Brand names: Zeposia

Adult dose

Dose: 0.23 mg days 1–4, 0.46 mg days 5–7, then 0.92 mg maintenance
Route: Oral
Frequency: Once daily
Max: 0.92 mg/day
Mandatory dose titration: 0.23 mg for 4 days, then 0.46 mg for 3 days, then 0.92 mg from day 8 onwards. Titration reduces first-dose cardiac effects. Source: BNF 90; MHRA SPC.

Paediatric dose

Dose: Not licensed under 18 years N/A/kg
Route: Oral
Frequency: N/A
Max: N/A
Not licensed for paediatric UC.

Dose adjustments

Renal

Severe renal impairment (eGFR <30 mL/min): use with caution — limited data. No dose adjustment for mild-moderate renal impairment.

Hepatic

Severe hepatic impairment (Child-Pugh C): contraindicated. Mild-moderate: no adjustment required.
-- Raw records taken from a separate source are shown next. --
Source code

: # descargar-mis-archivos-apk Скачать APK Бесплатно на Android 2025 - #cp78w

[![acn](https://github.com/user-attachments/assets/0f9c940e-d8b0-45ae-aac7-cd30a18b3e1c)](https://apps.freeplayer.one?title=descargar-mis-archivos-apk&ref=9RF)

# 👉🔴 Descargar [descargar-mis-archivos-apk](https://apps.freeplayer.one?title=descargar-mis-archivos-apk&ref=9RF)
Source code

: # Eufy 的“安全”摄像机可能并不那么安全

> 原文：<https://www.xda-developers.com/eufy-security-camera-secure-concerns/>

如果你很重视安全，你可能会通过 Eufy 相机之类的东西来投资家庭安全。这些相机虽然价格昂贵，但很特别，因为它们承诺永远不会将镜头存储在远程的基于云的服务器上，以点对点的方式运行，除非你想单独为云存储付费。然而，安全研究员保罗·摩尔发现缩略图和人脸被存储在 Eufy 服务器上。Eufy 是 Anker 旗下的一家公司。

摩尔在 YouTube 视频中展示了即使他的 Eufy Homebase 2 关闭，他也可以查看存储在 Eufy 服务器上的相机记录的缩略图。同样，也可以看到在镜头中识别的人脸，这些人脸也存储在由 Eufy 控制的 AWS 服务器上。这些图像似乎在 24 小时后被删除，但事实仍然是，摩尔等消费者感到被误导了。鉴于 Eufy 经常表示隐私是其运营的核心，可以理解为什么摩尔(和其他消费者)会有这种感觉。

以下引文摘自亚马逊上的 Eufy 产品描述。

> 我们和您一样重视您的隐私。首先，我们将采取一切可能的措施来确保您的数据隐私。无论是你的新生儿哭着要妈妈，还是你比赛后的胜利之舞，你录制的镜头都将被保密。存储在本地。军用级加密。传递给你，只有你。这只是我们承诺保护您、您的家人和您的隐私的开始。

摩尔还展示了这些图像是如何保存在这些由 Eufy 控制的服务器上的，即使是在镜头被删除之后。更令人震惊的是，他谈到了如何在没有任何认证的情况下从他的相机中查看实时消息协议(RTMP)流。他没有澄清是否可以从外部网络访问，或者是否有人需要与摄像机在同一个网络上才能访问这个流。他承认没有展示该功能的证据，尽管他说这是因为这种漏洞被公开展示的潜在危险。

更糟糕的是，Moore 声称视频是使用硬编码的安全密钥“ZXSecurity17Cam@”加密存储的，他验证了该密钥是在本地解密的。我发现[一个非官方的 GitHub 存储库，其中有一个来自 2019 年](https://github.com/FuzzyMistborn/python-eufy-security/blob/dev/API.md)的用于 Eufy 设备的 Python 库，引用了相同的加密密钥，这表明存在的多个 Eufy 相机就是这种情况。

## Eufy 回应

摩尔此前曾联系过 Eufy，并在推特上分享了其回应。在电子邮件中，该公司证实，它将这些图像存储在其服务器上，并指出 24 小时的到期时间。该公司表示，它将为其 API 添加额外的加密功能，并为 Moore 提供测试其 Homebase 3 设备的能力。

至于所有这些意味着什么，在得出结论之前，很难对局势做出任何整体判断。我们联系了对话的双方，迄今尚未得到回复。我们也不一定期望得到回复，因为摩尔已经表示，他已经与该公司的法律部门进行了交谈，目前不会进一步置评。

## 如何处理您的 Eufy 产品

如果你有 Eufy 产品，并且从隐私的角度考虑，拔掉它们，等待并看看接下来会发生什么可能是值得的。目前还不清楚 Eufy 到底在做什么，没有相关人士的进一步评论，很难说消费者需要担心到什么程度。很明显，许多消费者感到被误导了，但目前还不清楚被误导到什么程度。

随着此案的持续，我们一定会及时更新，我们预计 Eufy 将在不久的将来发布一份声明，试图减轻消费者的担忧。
Paediatric weight-based calculator

Not licensed for paediatric UC.

Clinical pearls

  • TRUE NORTH trial (NEJM 2021): 18.4% clinical remission with ozanimod vs 6% placebo at week 10. Maintenance at week 52: 37% remission vs 18.5%. First oral S1P modulator approved for UC.
  • MAO-B inhibition — the hidden interaction: ozanimod's major metabolite (CC112273) is a potent MAO-B inhibitor. Patients taking MAO inhibitors (including moclobemide, selegiline) must avoid ozanimod. Tyramine-rich foods (aged cheese, cured meats, red wine) may precipitate hypertensive crisis when combined.
  • Mandatory ECG before first dose: AV block or bradycardia on baseline ECG requires cardiology review before starting. Dose titration is designed to minimise first-dose effect — do not skip titration steps.
  • Macular oedema: rare but serious. Ophthalmological evaluation within 3–4 months of starting in patients with diabetes mellitus or history of uveitis. Blurred vision during treatment — stop and refer urgently.
  • Lymphocyte count before starting: absolute lymphocyte count must be checked. Treatment should not be initiated if absolute lymphocyte count <0.5 × 10⁹/L. Monitor monthly for first 3 months. Source: BNF 90; MHRA SPC Zeposia.

Contraindications

  • Myocardial infarction, unstable angina, stroke, TIA in previous 6 months
  • Decompensated heart failure or NYHA Class III/IV
  • Mobitz type II second-degree or third-degree AV block, sick sinus syndrome (without pacemaker)
  • Severe hepatic impairment (Child-Pugh C)
  • Active serious infection including TB
  • MAO inhibitor use (including moclobemide) — see interactions
  • Pregnancy — teratogenic (related to fingolimod risks in S1P class)

Side effects

  • Bradycardia and first-degree AV block (during titration — reason for cardiac monitoring)
  • Hypertension (paradoxically — via S1P2 effects on vascular smooth muscle)
  • Lymphopenia (class effect — S1P receptor modulation retains lymphocytes in nodes)
  • Macular oedema (rare — ophthalmological monitoring if diabetic or uveitis history)
  • Elevated liver transaminases
  • Nasopharyngitis, upper respiratory tract infections
  • Headache, fatigue

Interactions

  • MAO-B inhibitors (selegiline, rasagiline): ozanimod metabolite is MAO-B inhibitor — combined use increases pressor amine exposure. Dietary tyramine restriction recommended with concomitant MAO inhibitors — AVOID combining with MAO inhibitors.
  • Antiarrhythmics (amiodarone, sotalol, digoxin): additive bradycardia and AV block risk — avoid or cardiac monitor intensively
  • Beta-blockers: increased bradycardia risk during titration
  • Live vaccines: contraindicated during treatment and for 3 months after stopping
  • Immunosuppressants: additive lymphopenia and infection risk

Monitoring

  • ECG before first dose (AV block, bradycardia exclusion)
  • Blood pressure at baseline and periodically (hypertension risk)
  • FBC including lymphocyte count (monthly first 3 months, then every 3 months)
  • Liver function tests (ALT, AST) at baseline and months 1, 3, 6, 12, then annually
  • Ophthalmological review at 3–4 months (or sooner if visual symptoms)
  • Signs of infection throughout treatment

Reference: BNFc; BNF 90; Sandborn et al. NEJM 2021 (TRUE NORTH); NICE TA741 (ozanimod for UC); MHRA SPC Zeposia 2022. Verify against your local formulary and the latest BNF before prescribing.

Related

Curated clinical cross-links plus same-class fallbacks.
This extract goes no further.